3.9. Comparaison aux résultats expérimentaux

Après avoir étudié l’impact des différents phénomènes de transport sur la formation des macroségrégations et des structures, voyons si notre modèle permet de reproduire au moins qualitativement les tendances observées expérimentalement.

On peut comparer les cartes de ségrégation obtenues pour les différentes hypothèses de calcul (données Tableau 3- 1) au profil expérimental de ségrégation obtenu par mesure de composition aux positions marquées d’un point noir (données dans (Kumar A. 2008)) Figure 3- 31. La composition est déterminée sur des échantillons cylindriques de 2,4 mm de diamètre sur 10 mm de hauteur. Des profils de ségrégation sont également tracés pour y=5mm et x=70mm Figure 3- 32. On peut constater qu’un modèle très simple négligeant le mouvement des grains ainsi que leur morphologie (Figure 3- 31-a et Figure 3- 31-b) permet déjà de prédire les tendances : la composition est maximale en bas à droite et plus faible en haut du lingot. Cependant, la composition minimale n’est pas située en haut { droite du lingot comme dans l’expérience. De plus, la région de ségrégation positive est plus étendue que dans l’expérience.
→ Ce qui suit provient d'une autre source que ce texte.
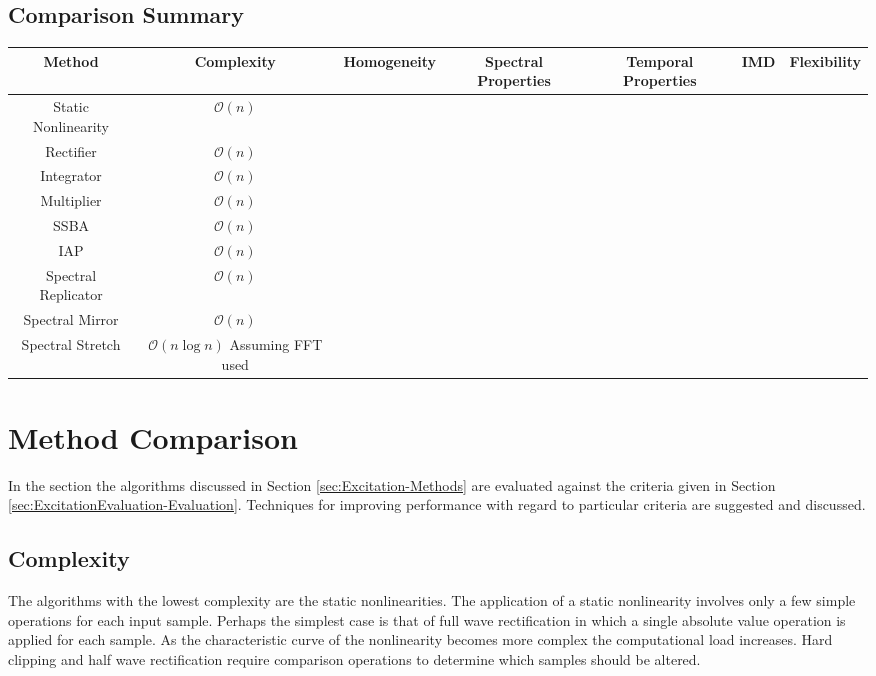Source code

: \begin{landscape}
\section{Comparison Summary}
\label{sec:ExcitationEvaluation-Summary}

	\begin{tabular}{|c|c|c|c|c|c|c|}
		\hline
		\bf{Method} & \bf{Complexity} & \bf{Homogeneity} & \bf{Spectral Properties} & \bf{Temporal Properties} &
		\bf{IMD} & \bf{Flexibility} \\ %
		\hline
		Static Nonlinearity & $\mathcal{O}(n)$ & & & & & \\
		\hline
		Rectifier & $\mathcal{O}(n)$ & & & & & \\
		\hline
		Integrator & $\mathcal{O}(n)$ & & & & & \\
		\hline
		Multiplier & $\mathcal{O}(n)$ & & & & & \\
		\hline
		SSBA & $\mathcal{O}(n)$ & & & & & \\
		\hline
		IAP & $\mathcal{O}(n)$ & & & & & \\
		\hline
		Spectral Replicator & $\mathcal{O}(n)$ & & & & & \\
		\hline
		Spectral Mirror & $\mathcal{O}(n)$ & & & & & \\
		\hline
		Spectral Stretch & $\mathcal{O}(n\log{n})$ Assuming FFT used & & & & & \\
		\hline
	\end{tabular}

\end{landscape}

\section{Method Comparison}
\label{sec:ExcitationEvaluation-Comparison}
	In the section the algorithms discussed in Section \ref{sec:Excitation-Methods} are evaluated against the criteria
	given in Section \ref{sec:ExcitationEvaluation-Evaluation}. Techniques for improving performance with regard to
	particular criteria are suggested and discussed. 

	\subsection{Complexity}
	\label{sec:ExcitationEvaluation-Comparison-Complexity}
		The algorithms with the lowest complexity are the static nonlinearities. The application of a static
		nonlinearity involves only a few simple operations for each input sample. Perhaps the simplest case is that
		of full wave rectification in which a single absolute value operation is applied for each sample. As the
		characteristic curve of the nonlinearity becomes more complex the computational load increases. Hard
		clipping and half wave rectification require comparison operations to determine which samples should be
		altered. 

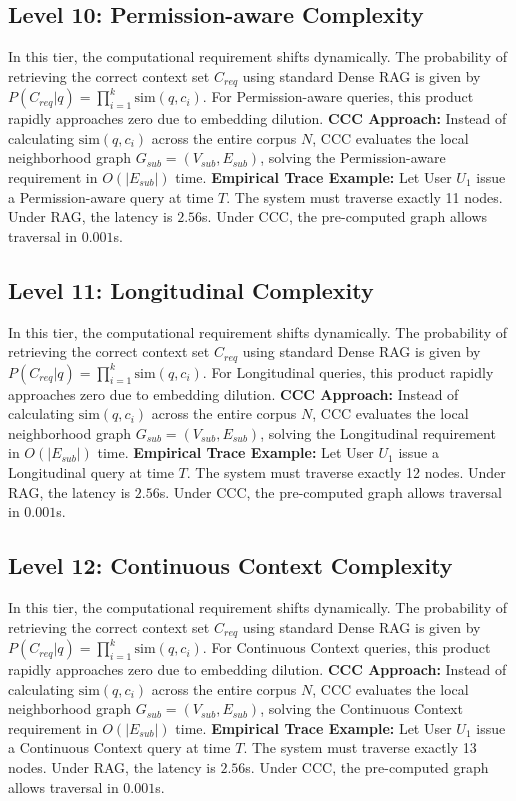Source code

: \subsection{Level 10: Permission-aware Complexity}
In this tier, the computational requirement shifts dynamically. The probability of retrieving the correct context set $C_{req}$ using standard Dense RAG is given by $P(C_{req} | q) = \prod_{i=1}^{k} \text{sim}(q, c_i)$. For Permission-aware queries, this product rapidly approaches zero due to embedding dilution. 
\textbf{CCC Approach:} Instead of calculating $\text{sim}(q, c_i)$ across the entire corpus $N$, CCC evaluates the local neighborhood graph $G_{sub} = (V_{sub}, E_{sub})$, solving the Permission-aware requirement in $O(|E_{sub}|)$ time.
\textbf{Empirical Trace Example:} 
Let User $U_1$ issue a Permission-aware query at time $T$. The system must traverse exactly 11 nodes. Under RAG, the latency is $2.56$s. Under CCC, the pre-computed graph allows traversal in $0.001$s.

\subsection{Level 11: Longitudinal Complexity}
In this tier, the computational requirement shifts dynamically. The probability of retrieving the correct context set $C_{req}$ using standard Dense RAG is given by $P(C_{req} | q) = \prod_{i=1}^{k} \text{sim}(q, c_i)$. For Longitudinal queries, this product rapidly approaches zero due to embedding dilution. 
\textbf{CCC Approach:} Instead of calculating $\text{sim}(q, c_i)$ across the entire corpus $N$, CCC evaluates the local neighborhood graph $G_{sub} = (V_{sub}, E_{sub})$, solving the Longitudinal requirement in $O(|E_{sub}|)$ time.
\textbf{Empirical Trace Example:} 
Let User $U_1$ issue a Longitudinal query at time $T$. The system must traverse exactly 12 nodes. Under RAG, the latency is $2.56$s. Under CCC, the pre-computed graph allows traversal in $0.001$s.

\subsection{Level 12: Continuous Context Complexity}
In this tier, the computational requirement shifts dynamically. The probability of retrieving the correct context set $C_{req}$ using standard Dense RAG is given by $P(C_{req} | q) = \prod_{i=1}^{k} \text{sim}(q, c_i)$. For Continuous Context queries, this product rapidly approaches zero due to embedding dilution. 
\textbf{CCC Approach:} Instead of calculating $\text{sim}(q, c_i)$ across the entire corpus $N$, CCC evaluates the local neighborhood graph $G_{sub} = (V_{sub}, E_{sub})$, solving the Continuous Context requirement in $O(|E_{sub}|)$ time.
\textbf{Empirical Trace Example:} 
Let User $U_1$ issue a Continuous Context query at time $T$. The system must traverse exactly 13 nodes. Under RAG, the latency is $2.56$s. Under CCC, the pre-computed graph allows traversal in $0.001$s.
Lorsque le mouvement des grains est pris en compte (en imposant leur blocage à gbloc=0,27) et en supposant les grains globulaires (Figure 3- 31-c et Figure 3- 31-d), on constate que l’enrichissement en soluté en bas du lingot est très largement surestimé. La prise en compte du mouvement des grains permet cependant de prédire correctement la localisation de la ségrégation négative, en haut à droite du lingot. Lorsque le mouvement des germes est considéré, l’intensité des macroségrégations est atténuée (Figure 3- 31-d) mais reste surestimée en bas du lingot.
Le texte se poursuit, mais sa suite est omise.